In any case, it is notable that Luke situates all reference to this effort before the Pauline persecution that he reports in Acts 8:1b-3 and 9:1-2 (and yes, I am aware that there are arguments that the Pauline persecution reported in Acts is also fiction. Let it suffice to say that these arguments strike me as spurious, but that's a discussion for another day). I'm generally inclined to follow Riesner and Jewett and date Paul's conversion to c. eighteen months after Jesus' death. Dating the crucifixion to 30, Riesner then dates the conversion to around October of 31; dating the crucifixion to 33, Jewett opts for October of 34. Although I'm inclined towards 30 for the crucifixion, it's a difference that makes no difference for the present discussion.
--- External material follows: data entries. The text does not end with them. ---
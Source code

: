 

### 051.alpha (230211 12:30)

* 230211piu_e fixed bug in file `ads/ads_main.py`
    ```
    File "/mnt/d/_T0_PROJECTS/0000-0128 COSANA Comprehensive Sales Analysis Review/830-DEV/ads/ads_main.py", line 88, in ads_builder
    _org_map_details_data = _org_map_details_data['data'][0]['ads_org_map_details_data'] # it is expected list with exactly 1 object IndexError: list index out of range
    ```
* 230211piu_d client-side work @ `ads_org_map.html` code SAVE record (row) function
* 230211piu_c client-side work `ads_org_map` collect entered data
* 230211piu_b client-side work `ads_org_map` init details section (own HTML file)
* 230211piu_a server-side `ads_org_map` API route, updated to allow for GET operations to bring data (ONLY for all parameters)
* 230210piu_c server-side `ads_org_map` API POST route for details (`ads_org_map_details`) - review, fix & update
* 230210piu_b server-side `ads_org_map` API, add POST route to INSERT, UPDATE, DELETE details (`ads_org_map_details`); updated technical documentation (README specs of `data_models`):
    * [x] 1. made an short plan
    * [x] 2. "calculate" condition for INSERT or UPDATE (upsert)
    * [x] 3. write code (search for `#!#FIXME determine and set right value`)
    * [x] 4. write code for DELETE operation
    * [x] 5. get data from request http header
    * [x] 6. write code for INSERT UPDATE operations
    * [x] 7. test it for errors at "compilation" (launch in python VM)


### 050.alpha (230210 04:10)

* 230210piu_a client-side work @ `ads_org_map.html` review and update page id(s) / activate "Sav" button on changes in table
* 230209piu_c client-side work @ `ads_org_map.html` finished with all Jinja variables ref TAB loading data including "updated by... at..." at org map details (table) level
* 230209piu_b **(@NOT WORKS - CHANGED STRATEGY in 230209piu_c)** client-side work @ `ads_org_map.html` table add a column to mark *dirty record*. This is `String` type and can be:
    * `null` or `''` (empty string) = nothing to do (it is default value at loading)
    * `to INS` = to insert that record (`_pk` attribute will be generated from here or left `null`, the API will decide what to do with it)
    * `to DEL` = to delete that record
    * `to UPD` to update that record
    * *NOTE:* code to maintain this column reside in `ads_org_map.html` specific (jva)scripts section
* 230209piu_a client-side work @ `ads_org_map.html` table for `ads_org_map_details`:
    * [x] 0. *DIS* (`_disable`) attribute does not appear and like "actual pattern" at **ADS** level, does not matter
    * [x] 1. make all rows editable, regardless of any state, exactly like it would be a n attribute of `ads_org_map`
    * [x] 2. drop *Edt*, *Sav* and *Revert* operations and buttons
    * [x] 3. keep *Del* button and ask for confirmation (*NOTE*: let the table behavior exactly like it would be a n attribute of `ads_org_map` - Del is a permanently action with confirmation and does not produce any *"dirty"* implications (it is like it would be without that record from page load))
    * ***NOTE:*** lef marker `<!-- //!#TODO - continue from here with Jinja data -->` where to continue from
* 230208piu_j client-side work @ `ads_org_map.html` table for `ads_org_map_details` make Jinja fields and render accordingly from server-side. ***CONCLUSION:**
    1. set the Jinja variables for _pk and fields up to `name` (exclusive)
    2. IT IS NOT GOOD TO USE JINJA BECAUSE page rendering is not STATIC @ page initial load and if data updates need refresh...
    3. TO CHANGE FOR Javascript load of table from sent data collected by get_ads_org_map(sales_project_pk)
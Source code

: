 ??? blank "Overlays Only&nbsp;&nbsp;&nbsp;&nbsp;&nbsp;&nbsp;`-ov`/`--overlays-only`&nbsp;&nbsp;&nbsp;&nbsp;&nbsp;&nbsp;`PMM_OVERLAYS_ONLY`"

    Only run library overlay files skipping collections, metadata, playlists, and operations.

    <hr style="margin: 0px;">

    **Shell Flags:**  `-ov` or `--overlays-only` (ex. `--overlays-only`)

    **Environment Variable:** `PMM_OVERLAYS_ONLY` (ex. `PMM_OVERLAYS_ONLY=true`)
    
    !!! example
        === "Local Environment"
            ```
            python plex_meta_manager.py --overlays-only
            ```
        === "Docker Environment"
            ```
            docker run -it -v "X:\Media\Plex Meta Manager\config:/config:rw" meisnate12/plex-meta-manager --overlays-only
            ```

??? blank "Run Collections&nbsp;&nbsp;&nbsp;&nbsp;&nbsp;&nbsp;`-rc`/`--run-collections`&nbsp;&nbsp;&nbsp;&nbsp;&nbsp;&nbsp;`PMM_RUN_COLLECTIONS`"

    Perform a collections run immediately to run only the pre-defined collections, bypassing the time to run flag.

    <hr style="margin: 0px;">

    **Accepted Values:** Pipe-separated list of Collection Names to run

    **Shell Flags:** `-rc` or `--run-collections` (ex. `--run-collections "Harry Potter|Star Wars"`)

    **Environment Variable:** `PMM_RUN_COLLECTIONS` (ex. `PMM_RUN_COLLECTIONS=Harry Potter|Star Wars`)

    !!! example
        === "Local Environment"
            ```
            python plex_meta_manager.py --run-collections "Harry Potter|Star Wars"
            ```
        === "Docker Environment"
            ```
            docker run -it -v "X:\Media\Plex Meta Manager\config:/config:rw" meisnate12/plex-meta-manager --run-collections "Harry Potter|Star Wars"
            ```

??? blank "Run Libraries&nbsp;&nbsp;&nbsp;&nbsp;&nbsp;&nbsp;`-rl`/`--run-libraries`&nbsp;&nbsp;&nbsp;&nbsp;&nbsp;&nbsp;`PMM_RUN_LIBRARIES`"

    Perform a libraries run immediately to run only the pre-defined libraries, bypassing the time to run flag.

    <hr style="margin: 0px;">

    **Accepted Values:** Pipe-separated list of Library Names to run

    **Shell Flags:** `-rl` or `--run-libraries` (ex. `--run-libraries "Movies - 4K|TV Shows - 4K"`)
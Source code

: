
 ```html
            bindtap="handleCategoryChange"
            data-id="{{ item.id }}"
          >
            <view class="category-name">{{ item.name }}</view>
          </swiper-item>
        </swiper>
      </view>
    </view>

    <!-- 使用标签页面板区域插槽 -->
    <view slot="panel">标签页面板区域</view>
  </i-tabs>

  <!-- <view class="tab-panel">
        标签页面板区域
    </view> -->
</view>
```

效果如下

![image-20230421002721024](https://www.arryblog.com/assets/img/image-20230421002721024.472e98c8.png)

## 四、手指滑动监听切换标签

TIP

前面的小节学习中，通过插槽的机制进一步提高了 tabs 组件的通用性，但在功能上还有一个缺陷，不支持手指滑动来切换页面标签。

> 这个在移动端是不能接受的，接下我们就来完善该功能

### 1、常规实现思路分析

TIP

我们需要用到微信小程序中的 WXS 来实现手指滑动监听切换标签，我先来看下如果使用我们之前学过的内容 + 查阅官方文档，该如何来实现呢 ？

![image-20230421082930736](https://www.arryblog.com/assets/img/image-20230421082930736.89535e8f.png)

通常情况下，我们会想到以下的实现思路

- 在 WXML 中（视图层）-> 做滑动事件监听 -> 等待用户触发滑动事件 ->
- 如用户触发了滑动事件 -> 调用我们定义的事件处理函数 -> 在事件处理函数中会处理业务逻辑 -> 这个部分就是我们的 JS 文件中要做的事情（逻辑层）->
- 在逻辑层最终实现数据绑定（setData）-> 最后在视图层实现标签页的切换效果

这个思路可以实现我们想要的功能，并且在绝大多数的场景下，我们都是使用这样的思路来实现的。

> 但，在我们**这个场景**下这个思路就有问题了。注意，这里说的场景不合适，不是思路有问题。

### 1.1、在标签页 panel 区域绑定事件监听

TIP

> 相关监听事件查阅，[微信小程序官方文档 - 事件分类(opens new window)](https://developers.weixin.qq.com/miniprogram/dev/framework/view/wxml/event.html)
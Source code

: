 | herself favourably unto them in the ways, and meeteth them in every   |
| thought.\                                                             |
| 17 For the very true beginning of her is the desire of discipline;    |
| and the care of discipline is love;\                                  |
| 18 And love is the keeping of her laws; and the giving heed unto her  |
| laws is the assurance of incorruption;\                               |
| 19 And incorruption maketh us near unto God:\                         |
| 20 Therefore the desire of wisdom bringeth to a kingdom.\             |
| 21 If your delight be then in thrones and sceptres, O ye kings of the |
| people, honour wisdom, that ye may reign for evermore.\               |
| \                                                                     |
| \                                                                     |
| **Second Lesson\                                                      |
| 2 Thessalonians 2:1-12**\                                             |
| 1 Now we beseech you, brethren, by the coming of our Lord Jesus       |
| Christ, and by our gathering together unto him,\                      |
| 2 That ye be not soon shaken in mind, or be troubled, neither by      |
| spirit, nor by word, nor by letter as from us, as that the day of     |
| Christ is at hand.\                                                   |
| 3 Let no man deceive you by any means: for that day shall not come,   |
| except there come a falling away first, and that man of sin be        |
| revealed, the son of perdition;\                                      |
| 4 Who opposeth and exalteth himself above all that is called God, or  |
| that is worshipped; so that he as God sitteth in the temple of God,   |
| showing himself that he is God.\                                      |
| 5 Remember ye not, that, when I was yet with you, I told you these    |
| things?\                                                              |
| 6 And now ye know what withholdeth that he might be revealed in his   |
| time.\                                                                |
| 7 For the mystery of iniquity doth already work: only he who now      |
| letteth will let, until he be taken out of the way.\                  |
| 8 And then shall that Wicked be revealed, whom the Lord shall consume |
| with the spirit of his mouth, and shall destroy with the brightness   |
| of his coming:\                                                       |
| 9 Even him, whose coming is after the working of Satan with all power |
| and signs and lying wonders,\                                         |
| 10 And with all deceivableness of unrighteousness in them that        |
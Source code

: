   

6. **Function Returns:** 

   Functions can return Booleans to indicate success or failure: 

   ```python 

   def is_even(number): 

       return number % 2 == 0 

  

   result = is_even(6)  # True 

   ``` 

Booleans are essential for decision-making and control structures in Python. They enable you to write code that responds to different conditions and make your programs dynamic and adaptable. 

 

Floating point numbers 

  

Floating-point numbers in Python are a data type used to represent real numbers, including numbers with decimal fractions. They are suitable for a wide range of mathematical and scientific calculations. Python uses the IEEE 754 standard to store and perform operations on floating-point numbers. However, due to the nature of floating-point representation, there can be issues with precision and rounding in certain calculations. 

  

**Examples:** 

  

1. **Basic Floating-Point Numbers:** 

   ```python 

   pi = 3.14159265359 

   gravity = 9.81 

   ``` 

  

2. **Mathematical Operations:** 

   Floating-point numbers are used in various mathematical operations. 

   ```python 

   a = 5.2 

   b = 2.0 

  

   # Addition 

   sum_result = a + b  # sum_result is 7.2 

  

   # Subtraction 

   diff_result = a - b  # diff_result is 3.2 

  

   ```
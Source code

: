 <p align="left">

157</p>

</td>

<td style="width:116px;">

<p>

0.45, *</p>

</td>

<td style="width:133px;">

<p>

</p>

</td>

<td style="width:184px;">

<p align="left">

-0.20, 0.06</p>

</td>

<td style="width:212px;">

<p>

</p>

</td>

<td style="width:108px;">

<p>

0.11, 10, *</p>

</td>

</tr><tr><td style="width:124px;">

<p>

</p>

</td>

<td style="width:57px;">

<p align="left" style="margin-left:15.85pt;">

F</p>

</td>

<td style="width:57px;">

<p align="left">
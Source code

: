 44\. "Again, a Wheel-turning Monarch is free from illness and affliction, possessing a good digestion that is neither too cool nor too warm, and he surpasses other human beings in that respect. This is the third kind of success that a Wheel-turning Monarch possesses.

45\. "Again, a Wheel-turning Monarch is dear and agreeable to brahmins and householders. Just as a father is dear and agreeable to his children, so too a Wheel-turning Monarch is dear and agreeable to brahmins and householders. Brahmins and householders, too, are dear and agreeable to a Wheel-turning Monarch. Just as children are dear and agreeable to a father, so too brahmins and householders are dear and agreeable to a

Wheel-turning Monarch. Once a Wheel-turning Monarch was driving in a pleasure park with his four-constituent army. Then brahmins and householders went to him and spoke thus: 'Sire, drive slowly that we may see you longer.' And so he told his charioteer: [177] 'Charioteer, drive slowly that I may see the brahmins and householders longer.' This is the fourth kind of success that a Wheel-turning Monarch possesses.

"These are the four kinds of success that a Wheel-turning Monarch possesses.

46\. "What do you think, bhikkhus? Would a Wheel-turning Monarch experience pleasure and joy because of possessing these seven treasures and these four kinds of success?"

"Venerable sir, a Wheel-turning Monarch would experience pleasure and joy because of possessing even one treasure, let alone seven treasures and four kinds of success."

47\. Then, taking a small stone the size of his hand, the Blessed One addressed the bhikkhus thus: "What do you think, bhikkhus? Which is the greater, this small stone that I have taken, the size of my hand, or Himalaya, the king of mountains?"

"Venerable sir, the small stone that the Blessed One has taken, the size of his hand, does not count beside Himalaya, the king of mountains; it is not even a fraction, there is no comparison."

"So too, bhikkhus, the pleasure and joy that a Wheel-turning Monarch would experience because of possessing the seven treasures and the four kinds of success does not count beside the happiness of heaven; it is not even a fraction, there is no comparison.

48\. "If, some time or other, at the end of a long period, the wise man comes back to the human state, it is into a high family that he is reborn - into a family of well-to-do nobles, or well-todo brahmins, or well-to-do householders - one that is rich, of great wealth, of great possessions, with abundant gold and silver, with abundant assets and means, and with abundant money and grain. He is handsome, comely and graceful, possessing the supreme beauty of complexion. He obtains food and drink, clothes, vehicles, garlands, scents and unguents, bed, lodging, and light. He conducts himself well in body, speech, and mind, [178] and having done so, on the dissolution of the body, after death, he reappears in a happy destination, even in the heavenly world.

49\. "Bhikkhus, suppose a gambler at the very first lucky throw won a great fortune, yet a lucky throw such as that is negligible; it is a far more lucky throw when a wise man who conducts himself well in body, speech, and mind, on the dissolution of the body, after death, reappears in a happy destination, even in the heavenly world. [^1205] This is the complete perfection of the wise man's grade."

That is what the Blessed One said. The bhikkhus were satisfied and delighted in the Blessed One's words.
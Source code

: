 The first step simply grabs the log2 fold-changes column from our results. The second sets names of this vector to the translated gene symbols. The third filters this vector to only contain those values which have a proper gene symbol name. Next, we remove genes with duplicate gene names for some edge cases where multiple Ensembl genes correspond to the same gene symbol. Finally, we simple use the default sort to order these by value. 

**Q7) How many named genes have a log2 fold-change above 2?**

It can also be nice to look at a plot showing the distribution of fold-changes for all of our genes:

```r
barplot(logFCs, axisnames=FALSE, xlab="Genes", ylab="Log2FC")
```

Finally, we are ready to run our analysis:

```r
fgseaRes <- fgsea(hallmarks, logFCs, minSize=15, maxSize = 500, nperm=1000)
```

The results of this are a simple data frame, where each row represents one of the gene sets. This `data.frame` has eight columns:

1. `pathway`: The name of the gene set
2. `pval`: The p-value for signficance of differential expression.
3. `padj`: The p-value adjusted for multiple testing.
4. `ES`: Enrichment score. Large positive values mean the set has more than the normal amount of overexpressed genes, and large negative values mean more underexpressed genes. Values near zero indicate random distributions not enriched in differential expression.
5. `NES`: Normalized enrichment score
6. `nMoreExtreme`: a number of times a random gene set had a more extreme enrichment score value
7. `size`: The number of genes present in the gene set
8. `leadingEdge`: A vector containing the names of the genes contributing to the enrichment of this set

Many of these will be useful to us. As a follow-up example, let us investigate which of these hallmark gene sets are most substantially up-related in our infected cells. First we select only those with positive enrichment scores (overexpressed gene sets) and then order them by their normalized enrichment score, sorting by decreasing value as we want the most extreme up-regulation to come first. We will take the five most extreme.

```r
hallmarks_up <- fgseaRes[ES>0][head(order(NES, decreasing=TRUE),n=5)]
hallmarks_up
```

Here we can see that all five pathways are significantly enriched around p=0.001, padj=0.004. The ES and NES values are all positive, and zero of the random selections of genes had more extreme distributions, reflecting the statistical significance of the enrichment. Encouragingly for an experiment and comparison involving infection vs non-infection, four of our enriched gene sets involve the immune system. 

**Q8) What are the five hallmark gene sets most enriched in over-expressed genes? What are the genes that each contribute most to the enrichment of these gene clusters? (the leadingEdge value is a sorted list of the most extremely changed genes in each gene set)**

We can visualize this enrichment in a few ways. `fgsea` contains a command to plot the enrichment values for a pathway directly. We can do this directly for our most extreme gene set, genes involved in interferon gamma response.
The more important matter is that the community of goods disappears from our narrative after the report of an event that occurs around a-year-and-half after Jesus died.

This timing is interesting, and it allows us to venture a hypothesis regarding the temporal limits as well as the causes of the dissolution of the community of goods. Acts 8:1 reports that the Jerusalem community was scattered abroad throughout Judea and Samaria, 9:1 intimates that some fled also to Damascus, and 11:19 tells us that they actually went much farther afield than that. Phoenicia, Cyprus, and Antioch are singled out in 11:19, but that appears to be primarily for narrative purposes. He is signalling a shift in the narrative towards these regions. Given such, there is no reason to think that he is enumerating every place in which members of the community sought refuge. Cumulatively however the important point is that there is a retrospective memory that members of the community were scattered far from Jerusalem. One imagines that as they received word that the persecution had abetted some might have returned, but presumably not all. Many instead appear to have taken it upon themselves to found communities in the new locales in which they found themselves (I say "new," but we can hardly rule out that in many cases these might well have been Diaspora Jews resident in Jerusalem who returned to their home countries and towns).

This all leads me to venture the following narrative. During Jesus's lifetime his inner circle was funded by a common purse which was also used to aid the poor. Following his death in April of 30 (less probably, 33) and an initial flush of demographic expansion his followers sought to maintain this common purse and the aid that it provided. This was not without difficulty. They pursued what was in fact probably not a viable model in the long-term: the liquidation of capital resources is a tenuous means by which to fund any enterprise. There were internal tensions: people holding back funds, people feeling that they were not receiving their fair share. The configuration was inherently fragile, and thus when an external blow came in the form of persecution it simply collapsed. This is perhaps part of the reason why by the mid-50s there were already two collections for the believers in Jerusalem (cf. Acts 11:29-30, Romans 15:25-31; 1 Cor. 16:1-4; 2 Cor. 8-9): their social safety net, always precarious, never recovered. (Is this part of why Paul was so determined to aid the poor in Jerusalem? Perhaps, cognizant of his own role in disrupting that social safety net, he felt a particular obligation to assist them in their need. There's no positive evidence to suggest that this was the case, but if indeed Paul both destroyed the Jerusalem community's initial social safety net and then was instrumental in establishing for them a new one via the collections then the coincidence is tantalizing).